Exercise objective:
The records below need to be restated word for word.

Records for the exercise:

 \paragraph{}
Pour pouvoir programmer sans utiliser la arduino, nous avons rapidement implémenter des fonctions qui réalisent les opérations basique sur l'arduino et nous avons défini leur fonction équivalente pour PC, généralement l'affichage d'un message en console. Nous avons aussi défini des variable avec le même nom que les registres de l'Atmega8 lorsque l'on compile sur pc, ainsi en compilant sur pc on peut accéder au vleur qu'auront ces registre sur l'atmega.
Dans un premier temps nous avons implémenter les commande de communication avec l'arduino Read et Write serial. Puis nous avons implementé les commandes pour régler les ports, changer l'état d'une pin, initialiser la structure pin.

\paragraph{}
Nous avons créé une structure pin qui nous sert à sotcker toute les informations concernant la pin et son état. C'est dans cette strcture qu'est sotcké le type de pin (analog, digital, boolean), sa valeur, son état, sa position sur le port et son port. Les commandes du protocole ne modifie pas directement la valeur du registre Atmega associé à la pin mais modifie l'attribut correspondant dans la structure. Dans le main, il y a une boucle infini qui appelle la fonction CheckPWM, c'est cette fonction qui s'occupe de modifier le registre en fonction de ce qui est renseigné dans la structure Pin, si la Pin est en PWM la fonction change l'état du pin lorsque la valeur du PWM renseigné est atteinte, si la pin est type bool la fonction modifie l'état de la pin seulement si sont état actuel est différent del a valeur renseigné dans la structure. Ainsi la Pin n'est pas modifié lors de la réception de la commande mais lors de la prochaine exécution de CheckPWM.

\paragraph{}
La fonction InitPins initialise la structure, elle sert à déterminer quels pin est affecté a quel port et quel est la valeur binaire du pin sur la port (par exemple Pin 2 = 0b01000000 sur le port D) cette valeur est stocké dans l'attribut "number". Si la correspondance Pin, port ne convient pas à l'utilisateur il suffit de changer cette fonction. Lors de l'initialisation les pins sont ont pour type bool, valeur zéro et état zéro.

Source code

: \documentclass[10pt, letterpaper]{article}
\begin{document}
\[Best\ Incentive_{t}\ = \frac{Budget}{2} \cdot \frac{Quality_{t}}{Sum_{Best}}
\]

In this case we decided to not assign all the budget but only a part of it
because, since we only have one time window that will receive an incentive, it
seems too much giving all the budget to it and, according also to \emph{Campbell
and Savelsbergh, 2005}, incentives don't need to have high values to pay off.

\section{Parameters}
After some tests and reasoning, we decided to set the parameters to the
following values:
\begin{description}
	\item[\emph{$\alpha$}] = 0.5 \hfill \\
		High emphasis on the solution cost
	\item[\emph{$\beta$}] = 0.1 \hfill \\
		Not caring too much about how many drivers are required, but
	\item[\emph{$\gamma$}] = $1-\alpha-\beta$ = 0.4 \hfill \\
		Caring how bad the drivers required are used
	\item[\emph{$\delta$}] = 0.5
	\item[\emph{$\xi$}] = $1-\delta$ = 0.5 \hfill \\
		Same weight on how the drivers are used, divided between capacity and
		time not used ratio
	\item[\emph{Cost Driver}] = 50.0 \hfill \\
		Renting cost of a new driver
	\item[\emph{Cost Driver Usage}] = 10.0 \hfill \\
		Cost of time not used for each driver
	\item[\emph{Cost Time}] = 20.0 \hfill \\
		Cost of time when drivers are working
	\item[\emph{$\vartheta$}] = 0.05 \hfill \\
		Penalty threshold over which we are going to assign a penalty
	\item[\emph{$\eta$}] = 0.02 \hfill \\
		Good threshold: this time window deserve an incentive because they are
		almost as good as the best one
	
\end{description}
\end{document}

Solution to this problem:
 \paragraph{}
Pour pouvoir programmer sans utiliser la arduino, nous avons rapidement implémenter des fonctions qui réalisent les opérations basique sur l'arduino et nous avons défini leur fonction équivalente pour PC, généralement l'affichage d'un message en console. Nous avons aussi défini des variable avec le même nom que les registres de l'Atmega8 lorsque l'on compile sur pc, ainsi en compilant sur pc on peut accéder au vleur qu'auront ces registre sur l'atmega.
Dans un premier temps nous avons implémenter les commande de communication avec l'arduino Read et Write serial. Puis nous avons implementé les commandes pour régler les ports, changer l'état d'une pin, initialiser la structure pin.

\paragraph{}
Nous avons créé une structure pin qui nous sert à sotcker toute les informations concernant la pin et son état. C'est dans cette strcture qu'est sotcké le type de pin (analog, digital, boolean), sa valeur, son état, sa position sur le port et son port. Les commandes du protocole ne modifie pas directement la valeur du registre Atmega associé à la pin mais modifie l'attribut correspondant dans la structure. Dans le main, il y a une boucle infini qui appelle la fonction CheckPWM, c'est cette fonction qui s'occupe de modifier le registre en fonction de ce qui est renseigné dans la structure Pin, si la Pin est en PWM la fonction change l'état du pin lorsque la valeur du PWM renseigné est atteinte, si la pin est type bool la fonction modifie l'état de la pin seulement si sont état actuel est différent del a valeur renseigné dans la structure. Ainsi la Pin n'est pas modifié lors de la réception de la commande mais lors de la prochaine exécution de CheckPWM.

\paragraph{}
La fonction InitPins initialise la structure, elle sert à déterminer quels pin est affecté a quel port et quel est la valeur binaire du pin sur la port (par exemple Pin 2 = 0b01000000 sur le port D) cette valeur est stocké dans l'attribut "number". Si la correspondance Pin, port ne convient pas à l'utilisateur il suffit de changer cette fonction. Lors de l'initialisation les pins sont ont pour type bool, valeur zéro et état zéro.

Source code

: \documentclass[10pt, letterpaper]{article}
\begin{document}
\[Best\ Incentive_{t}\ = \frac{Budget}{2} \cdot \frac{Quality_{t}}{Sum_{Best}}
\]

In this case we decided to not assign all the budget but only a part of it
because, since we only have one time window that will receive an incentive, it
seems too much giving all the budget to it and, according also to \emph{Campbell
and Savelsbergh, 2005}, incentives don't need to have high values to pay off.

\section{Parameters}
After some tests and reasoning, we decided to set the parameters to the
following values:
\begin{description}
	\item[\emph{$\alpha$}] = 0.5 \hfill \\
		High emphasis on the solution cost
	\item[\emph{$\beta$}] = 0.1 \hfill \\
		Not caring too much about how many drivers are required, but
	\item[\emph{$\gamma$}] = $1-\alpha-\beta$ = 0.4 \hfill \\
		Caring how bad the drivers required are used
	\item[\emph{$\delta$}] = 0.5
	\item[\emph{$\xi$}] = $1-\delta$ = 0.5 \hfill \\
		Same weight on how the drivers are used, divided between capacity and
		time not used ratio
	\item[\emph{Cost Driver}] = 50.0 \hfill \\
		Renting cost of a new driver
	\item[\emph{Cost Driver Usage}] = 10.0 \hfill \\
		Cost of time not used for each driver
	\item[\emph{Cost Time}] = 20.0 \hfill \\
		Cost of time when drivers are working
	\item[\emph{$\vartheta$}] = 0.05 \hfill \\
		Penalty threshold over which we are going to assign a penalty
	\item[\emph{$\eta$}] = 0.02 \hfill \\
		Good threshold: this time window deserve an incentive because they are
		almost as good as the best one
	
\end{description}
\end{document}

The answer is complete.